Anova Analysis between alcohol and quality: Here are the null and alternative hypothesis, Null Hypothesis (H0): There is no relationship between alcohol and quality of a wine Alternate Hypothesis (H1): There is a relationship between alcohol and quality of wine

Observation: To account for overplotting we have used geom_jitter against geom_point with a transparency set to 0.0000000005 to observe the distribution a bit clearly.

## Analysis of Variance Table
## 
## Response: log(alcohol)
##             Df Sum Sq Mean Sq F value    Pr(>F)    
## quality      1  3.556  3.5560  470.34 < 2.2e-16 ***
## Residuals 1597 12.074  0.0076                      
## ---
## Signif. codes:  0 '***' 0.001 '**' 0.01 '*' 0.05 '.' 0.1 ' ' 1

Observation: As the p value is less than 0.05 we reject the null hypothesis and therefore there is a relationship betweeen quality of wine and alcohol.

Anova Analysis between sulphates and quality: Here are the null and alternative hypothesis, Null Hypothesis (H0): There is no relationship between sulphates and quality of a wine Alternate Hypothesis (H1): There is a relationship between sulphates and quality of wine

Observation: To account for overplotting we have used geom_jitter against geom_point with a transparency set to 0.0000000005 to observe the distribution a bit clearly.

## Analysis of Variance Table
## 
## Response: log(sulphates)
##             Df Sum Sq Mean Sq F value    Pr(>F)    
## quality      1  7.609  7.6085  168.15 < 2.2e-16 ***
## Residuals 1597 72.263  0.0452                      
## ---
## Signif. codes:  0 '***' 0.001 '**' 0.01 '*' 0.05 '.' 0.1 ' ' 1

Observation: As p<0.05 hence we reject null hypothesis and there is a relationship between sulphates and quality of a wine

Anova Analysis between citric.acid and quality: Here are the null and alternative hypothesis, Null Hypothesis (H0): There is no relationship between citric.acid and quality of a wine Alternate Hypothesis (H1): There is a relationship between citric.acid and quality of wine

Observation: To account for overplotting we have used geom_jitter against geom_point with a transparency set to 0.0000000005 to observe the distribution a bit clearly.

## Analysis of Variance Table
## 
## Response: citric.acid
##             Df Sum Sq Mean Sq F value    Pr(>F)    
## quality      1  3.107 3.10747  86.258 < 2.2e-16 ***
## Residuals 1597 57.533 0.03603                      
## ---
## Signif. codes:  0 '***' 0.001 '**' 0.01 '*' 0.05 '.' 0.1 ' ' 1

Observation: As p<0.05 we reject the null hypothesis and accept the alternate hypothesis. Therefore, there is a relationship between citric.acid and quality of a wine

Multivariate Plots Section

In the multivariate analysis we will try to evaluate the relationship among different attributes in our dataframe and do some data exploration by comparing multiple attributes (More than 2 attributes). Since we have reduced our scope to 3 attributes : alcohol, sulphates and citric.acid we will try to observe what relationship these variables share with eachother along with the quality attribute in our dataframe.

Multivariate Analysis

Comparing Citric.Acid vs Sulphates By Quality

Observation: In the above scatterplot visualization we can infer that citric.acid has a strong linear positive relationship with sulphates attribute. We have used lm function to fit linear models. The Linear regression line is plotted at 95% confidence interval.
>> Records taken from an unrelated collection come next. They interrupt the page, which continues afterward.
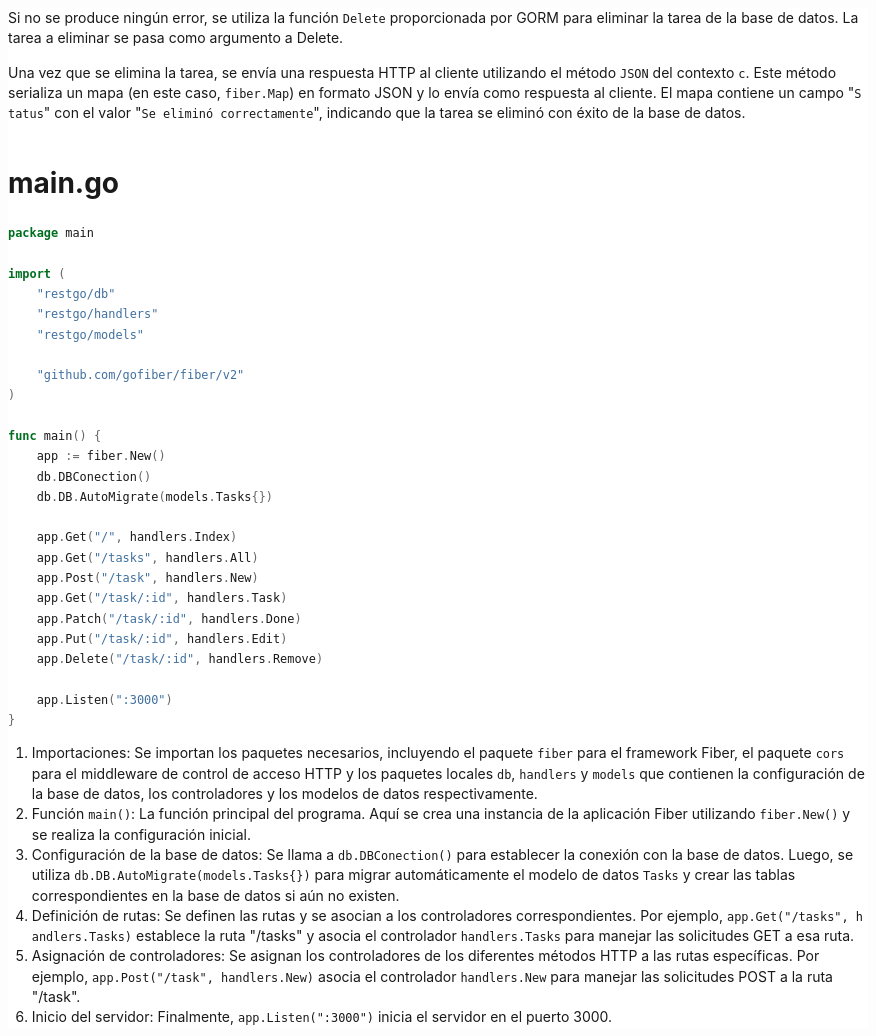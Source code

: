 Si no se produce ningún error, se utiliza la función `Delete` proporcionada por GORM para eliminar la tarea de la base de datos. La tarea a eliminar se pasa como argumento a Delete.

Una vez que se elimina la tarea, se envía una respuesta HTTP al cliente utilizando el método `JSON` del contexto `c`. Este método serializa un mapa (en este caso, `fiber.Map`) en formato JSON y lo envía como respuesta al cliente. El mapa contiene un campo "`Status`" con el valor "`Se eliminó correctamente`", indicando que la tarea se eliminó con éxito de la base de datos.
# main.go
```go
package main

import (
	"restgo/db"
	"restgo/handlers"
	"restgo/models"

	"github.com/gofiber/fiber/v2"
)

func main() {
	app := fiber.New()
	db.DBConection()
	db.DB.AutoMigrate(models.Tasks{})

	app.Get("/", handlers.Index)
	app.Get("/tasks", handlers.All)
	app.Post("/task", handlers.New)
	app.Get("/task/:id", handlers.Task)
	app.Patch("/task/:id", handlers.Done)
	app.Put("/task/:id", handlers.Edit)
	app.Delete("/task/:id", handlers.Remove)

	app.Listen(":3000")
}
```
1. Importaciones: Se importan los paquetes necesarios, incluyendo el paquete `fiber` para el framework Fiber, el paquete `cors` para el middleware de control de acceso HTTP y los paquetes locales `db`, `handlers` y `models` que contienen la configuración de la base de datos, los controladores y los modelos de datos respectivamente.
2. Función `main()`: La función principal del programa. Aquí se crea una instancia de la aplicación Fiber utilizando `fiber.New()` y se realiza la configuración inicial.
3. Configuración de la base de datos: Se llama a `db.DBConection()` para establecer la conexión con la base de datos. Luego, se utiliza `db.DB.AutoMigrate(models.Tasks{})` para migrar automáticamente el modelo de datos `Tasks` y crear las tablas correspondientes en la base de datos si aún no existen.
4. Definición de rutas: Se definen las rutas y se asocian a los controladores correspondientes. Por ejemplo, `app.Get("/tasks", handlers.Tasks)` establece la ruta "/tasks" y asocia el controlador `handlers.Tasks` para manejar las solicitudes GET a esa ruta.
5. Asignación de controladores: Se asignan los controladores de los diferentes métodos HTTP a las rutas específicas. Por ejemplo, `app.Post("/task", handlers.New)` asocia el controlador `handlers.New` para manejar las solicitudes POST a la ruta "/task".
6. Inicio del servidor: Finalmente, `app.Listen(":3000")` inicia el servidor en el puerto 3000.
Comparing Alcohol vs Citric.Acid By Quality

Observation: In the above scatterplot visualization we can infer that alcohol has a linear positive relationship with citric.acid attribute but we don’t observe a strong relationship. We have used lm function to fit linear models. The Linear regression line is plotted at 95% confidence interval.

Comparing Sulphates vs Alcohol By Quality

Observation: In the above scatterplot visualization we can infer that sulphates has a linear positive relationship with alcohol attribute but we don’t observe a strong relationship. We have used lm function to fit linear models. The Linear regression line is plotted at 95% confidence interval.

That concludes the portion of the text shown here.